Kenyan businessman Chris Kirubi, who boasts a net worth of Ksh40 billion ($400 mln), has once again taken to Twitter to warn his 1.4 mln followers about an intricate cryptocurrency scheme dubbed "Bitcoin Profit" that is exploiting his name and photos to lure in unsuspecting investors.
Kirubi makes it clear that he is "in no way" associated with these types of organizations, claiming that all information published by them is "deceptive."
An old playbook
As reported by U.Today, the tycoon already sounded the alarm over the same sham in March.
Back then, he attached a screenshot of a legitimate-looking article with an excessively exuberant headline about banks being terrified of Kirubi’s latest investment. It is a common anti-establishment trope that is meant to cater to the cryptocurrency audience.
Typically, such made-up stories are published on carbon copies of widely known news websites like CNN and the BBC.
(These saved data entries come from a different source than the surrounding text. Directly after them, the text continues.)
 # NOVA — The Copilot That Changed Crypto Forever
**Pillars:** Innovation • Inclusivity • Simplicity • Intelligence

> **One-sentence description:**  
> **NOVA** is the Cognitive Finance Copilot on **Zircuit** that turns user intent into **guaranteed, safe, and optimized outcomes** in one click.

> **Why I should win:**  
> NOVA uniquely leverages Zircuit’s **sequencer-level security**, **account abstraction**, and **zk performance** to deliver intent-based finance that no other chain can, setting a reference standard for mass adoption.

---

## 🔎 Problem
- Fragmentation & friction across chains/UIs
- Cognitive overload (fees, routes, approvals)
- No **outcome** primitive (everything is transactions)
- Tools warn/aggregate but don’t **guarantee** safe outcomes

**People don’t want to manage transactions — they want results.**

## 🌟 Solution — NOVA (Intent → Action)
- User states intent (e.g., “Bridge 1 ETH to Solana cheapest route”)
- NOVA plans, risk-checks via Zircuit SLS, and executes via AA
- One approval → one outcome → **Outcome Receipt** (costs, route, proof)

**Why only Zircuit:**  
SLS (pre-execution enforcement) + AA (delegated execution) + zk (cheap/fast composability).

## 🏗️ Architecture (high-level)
In reality, "Bitcoin Profit" has nothing to do with actual Bitcoin. It is nothing more than an online Ponzi scheme that guarantees its members outsized returns while only offering fake trading software applauded by $10 actors.
Like a slew of other celebrities and businesspeople who have been impersonated by scammers, Kirubi says that only his verified social handles can be trusted:
While I often share investment tips and business advice, this information is shared from my verified social media handles and credible websites.
Vying for legitimacy
Over the past few years, thousands of Kenyans have been badly burned by numerous cryptocurrency-inspired pyramid schemes, such as "Nurucoin" and "Velox 10," whose operators ended up vanishing overnight.
While such incidents certainly make Kenyans feel more apprehensive about crypto, they still rank among the top Bitcoin holders per capita.